The opposing arguments
Opposing
arguments have come from a couple of different directions…
· Competing electric companies, who claim (quite rightfully on
the face of it) that embedding generation undermines the competitive nature of
electricity supply and the separation of networks and energy.
· The Microgrid
Resources Coalition, who claim that a narrow focus on microgrids providing
blackout resilience risks ignoring wider public benefits, primarily customer
empowerment.
The Maryland PSC’s response
The
PSC’s response has included the following…
· Recommending a wider investigation into microgrid policy.
· Questioning whether the proposal (presumably the inclusion
of generation) is legal in Maryland.
· Doubts about whether the public benefits are sufficient to
justify funding via an additional monthly tariff.
Unpacking the issues – the editor comments
A
couple of issues present themselves here…
· Microgrids, by definition, require the embedding of
generation into a network which is likely to contravene the underlying
principle of vertical disaggregation in many jurisdictions (separating networks
and energy). So any progress with microgrids will require a fundamental
re-think on the prohibition of network companies owning generation.
· The Maryland PSC has previously cast doubt on the benefits
of BG&E’s smart metering proposal.
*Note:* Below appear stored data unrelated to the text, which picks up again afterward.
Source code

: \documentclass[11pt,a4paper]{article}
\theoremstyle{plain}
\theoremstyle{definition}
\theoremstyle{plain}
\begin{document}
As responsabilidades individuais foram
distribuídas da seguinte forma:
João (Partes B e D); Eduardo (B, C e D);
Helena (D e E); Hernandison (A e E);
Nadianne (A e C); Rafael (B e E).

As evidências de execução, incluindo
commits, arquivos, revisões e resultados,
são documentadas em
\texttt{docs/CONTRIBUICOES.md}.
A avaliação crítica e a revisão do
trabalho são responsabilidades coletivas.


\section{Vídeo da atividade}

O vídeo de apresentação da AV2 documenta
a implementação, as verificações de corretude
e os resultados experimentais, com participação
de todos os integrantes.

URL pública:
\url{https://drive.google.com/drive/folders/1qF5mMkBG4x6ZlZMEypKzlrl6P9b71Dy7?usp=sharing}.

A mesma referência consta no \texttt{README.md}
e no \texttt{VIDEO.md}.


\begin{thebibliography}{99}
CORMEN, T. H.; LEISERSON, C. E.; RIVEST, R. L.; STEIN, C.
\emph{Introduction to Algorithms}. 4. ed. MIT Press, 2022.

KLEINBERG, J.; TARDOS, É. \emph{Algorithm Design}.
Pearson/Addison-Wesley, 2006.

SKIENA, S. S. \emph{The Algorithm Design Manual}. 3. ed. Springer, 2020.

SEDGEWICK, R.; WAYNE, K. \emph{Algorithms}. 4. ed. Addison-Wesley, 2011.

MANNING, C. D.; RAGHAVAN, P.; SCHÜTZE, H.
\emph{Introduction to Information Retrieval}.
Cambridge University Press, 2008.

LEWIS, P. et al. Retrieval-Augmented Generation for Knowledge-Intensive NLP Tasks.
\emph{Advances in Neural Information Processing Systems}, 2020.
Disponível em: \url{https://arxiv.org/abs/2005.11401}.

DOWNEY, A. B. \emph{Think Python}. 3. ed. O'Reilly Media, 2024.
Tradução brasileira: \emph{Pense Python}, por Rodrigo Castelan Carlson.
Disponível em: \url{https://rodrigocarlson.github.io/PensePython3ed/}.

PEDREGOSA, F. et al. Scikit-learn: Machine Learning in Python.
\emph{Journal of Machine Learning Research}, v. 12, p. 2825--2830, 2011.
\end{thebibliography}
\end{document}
Readers might remember that BG&E’s
smart metering proposal was broadly consistent with Maryland’s energy policy,
however when presented with a rate to recover the costs, the PSC concluded that
the benefits were largely indirect, highly contingent and a long way off, and
rejected the rate case (Pipes & Wires #93 and #94).
Microgrids
have at least some potential to benefit customers, however a couple of changes
will need to occur…
· A clear policy decision around vertical disaggregation will
be required. Either we relax the existing regulatory framework to allow network
companies to also own generation (and probably compensate retailers), or we
continue to prohibit networks from owning generation. Either way, policy
settings in which the only party that is incentivised to do something is also
prohibited from doing that very thing simply won’t work.
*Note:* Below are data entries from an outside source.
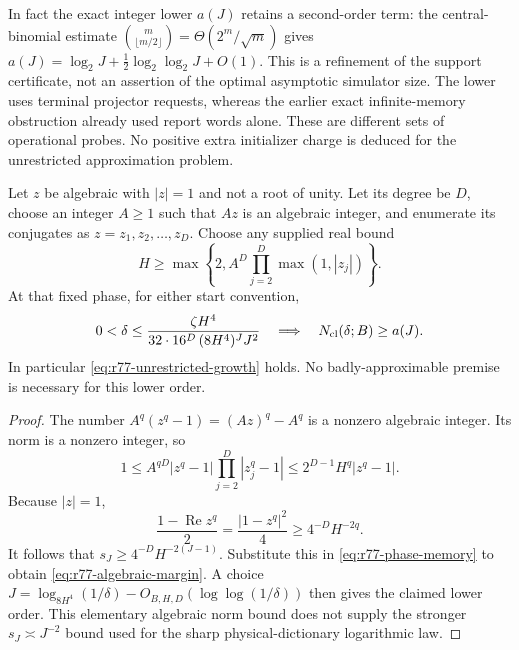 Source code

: In fact the exact integer lower $a(J)$ retains a second-order term:
the central-binomial estimate
$\binom{m}{\lfloor m/2\rfloor}=\Theta(2^m/\sqrt m)$ gives
$a(J)=\log_2J+\tfrac12\log_2\log_2J+O(1)$.
This is a refinement of the support certificate, not an assertion of
the optimal asymptotic simulator size.  The lower uses terminal
projector requests, whereas the earlier exact infinite-memory
obstruction already used report words alone.  These are different
sets of operational probes.  No positive extra initializer charge is
deduced for the unrestricted approximation problem.

\begin{corollary}
\label{cor:r77-algebraic-unrestricted}
Let $z$ be algebraic with $|z|=1$ and not a root of unity.  Let its
degree be $D$, choose an integer $A\ge1$ such that $Az$ is an
algebraic integer, and enumerate its conjugates as
$z=z_1,z_2,\ldots,z_D$.  Choose any supplied real bound
\[
 H\ge\max\left\{2,
             A^D\prod_{j=2}^D\max(1,|z_j|)\right\}.
\]
At that fixed phase, for either start convention,
\begin{equation}\label{eq:r77-algebraic-margin}
 0<\delta\le
 \frac{\zeta H^4}{32\cdot16^D\,(8H^4)^J J^2}
 \quad\Longrightarrow\quad N_{\rm cl}(\delta;B)\ge a(J).
\end{equation}
In particular \eqref{eq:r77-unrestricted-growth} holds.  No
badly-approximable premise is necessary for this lower order.
\end{corollary}
\begin{proof}
The number $A^q(z^q-1)=(Az)^q-A^q$ is a nonzero algebraic integer.
Its norm is a nonzero integer, so
\[
 1\le A^{qD}|z^q-1|\prod_{j=2}^D|z_j^q-1|
   \le 2^{D-1}H^q|z^q-1|.
\]
Because $|z|=1$,
\[
 \frac{1-\operatorname{Re}z^q}{2}
   =\frac{|1-z^q|^2}{4}\ge4^{-D}H^{-2q}.
\]
It follows that $s_J\ge4^{-D}H^{-2(J-1)}$.
Substitute this in \eqref{eq:r77-phase-memory} to obtain
\eqref{eq:r77-algebraic-margin}.  A choice
$J=\log_{8H^4}(1/\delta)-O_{B,H,D}(\log\log(1/\delta))$
then gives the claimed lower order.  This elementary algebraic norm
bound does not supply the stronger $s_J\asymp J^{-2}$ bound used for
the sharp physical-dictionary logarithmic law.
\end{proof}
· Regulators will need to provide clearer ex-ante statements
on what emerging technologies they will allow cost recovery from so that
electric companies don’t waste time on proposals that will be rejected.
US – rebalancing tariffs and the impact on rooftop solar
Introduction
The
clamor around how rebalancing tariffs in favor of higher fixed charges and
lower variable (kWh) charges discourages rooftop solar shows no signs of going
away anywhere in the world. This article examines a recent rate (tariff) plan
filing by Xcel Energy Colorado.
Xcel’s proposed rate plan
Xcel’s
proposed rate plan included the following components…
· A monthly network connection charge, which would range from
$2.62 for customers using less than 200 kWh per month to $44.79 per month for
customers using more than 1,401 kWh.
· A reduced energy charge of 3.37c per kWh, down from 4.6c per
kWh
Xcel
estimates that 736,000 of its 1,170,000 customers will have a reduced monthly
bill (assuming that their consumption patterns stay the same).
The impact on solar
The
benefit of rooftop solar comes in two forms…
· Avoiding the cost of importing kWh from the local network.
· Being paid for exporting kWh to the local network (which is
often regulated in the form of a feed-in tariff).
Both
forms of that benefit depend heavily on the price of a kWh, and it is readily
apparent that reducing the price of a kWh reduces the benefits of rooftop solar.
It is this reduction in benefits that the solar industry and its customers are
so upset about.
The impact on the network business
The
key issue is that the cost of operating a network is almost totally fixed, and
independent of the kWh distributed.
The
mix of fixed and variable tariffs that most electric companies use to recover
their costs are based on some legacy kWh consumption (about 8,000kWh in New
Zealand). Significant reductions in kWh consumption (such as what occurs when
rooftop solar is installed) obviously reduce that recovery of costs. The
options available to the electric company are…
· Accept a reduced revenue, leading to under-funding of each
of the building blocks.
· Increase its variable charges. That means that customers
with solar benefit even more, encouraging more customers to install solar and
further reducing the kWh-based revenue. Meanwhile customers without solar or
who can’t afford to install solar simply pay higher kWh charges (noting that
many of these customers also cannot practically reduce their kWh consumption).
· Increase its fixed charges. This cannot be avoided by solar
customers as an increase in variable charges can be, hence it reduces the
subsidy that is observed to occur when variable charges are increased.
An economic perspective on tariff rebalancing
Much
is made these days about the economic efficiency of electricity tariffs. So
let’s apply a few economic principles and see how the tariff rebalancing stacks
up…
· Ramsey pricing - demand for network connections is fairly
inelastic, hence network connection should carry most of the margin.
· Cost-reflective pricing - costs are pretty much fixed and
independent of kWh consumption, so prices should be as well.
· Dynamic efficiency - given that kWh consumption is likely to
decline, realigning the business model away from variable charges would seem to
be dynamically efficient.
So
from an economic efficiency perspective, it would appear that rebalancing of
fixed and variable charges in favor of fixed charges is analytically sound.
Regulatory decisions
NZ – determining the WACC for First Gas
Introduction
The Commerce
Commission recently released its cost of capital decision for any customised price-path (CPP) proposal made by First Gas for its gas transmission services prior to the next CPP WACC
Determination in June 2017. This article examines the key features of that
determination.
Regulatory frameworks
The regulatory
framework is set out in clauses 5.3.18 to 5.3.25 of the Gas Transmission Services Input Methodologies Determination 2012.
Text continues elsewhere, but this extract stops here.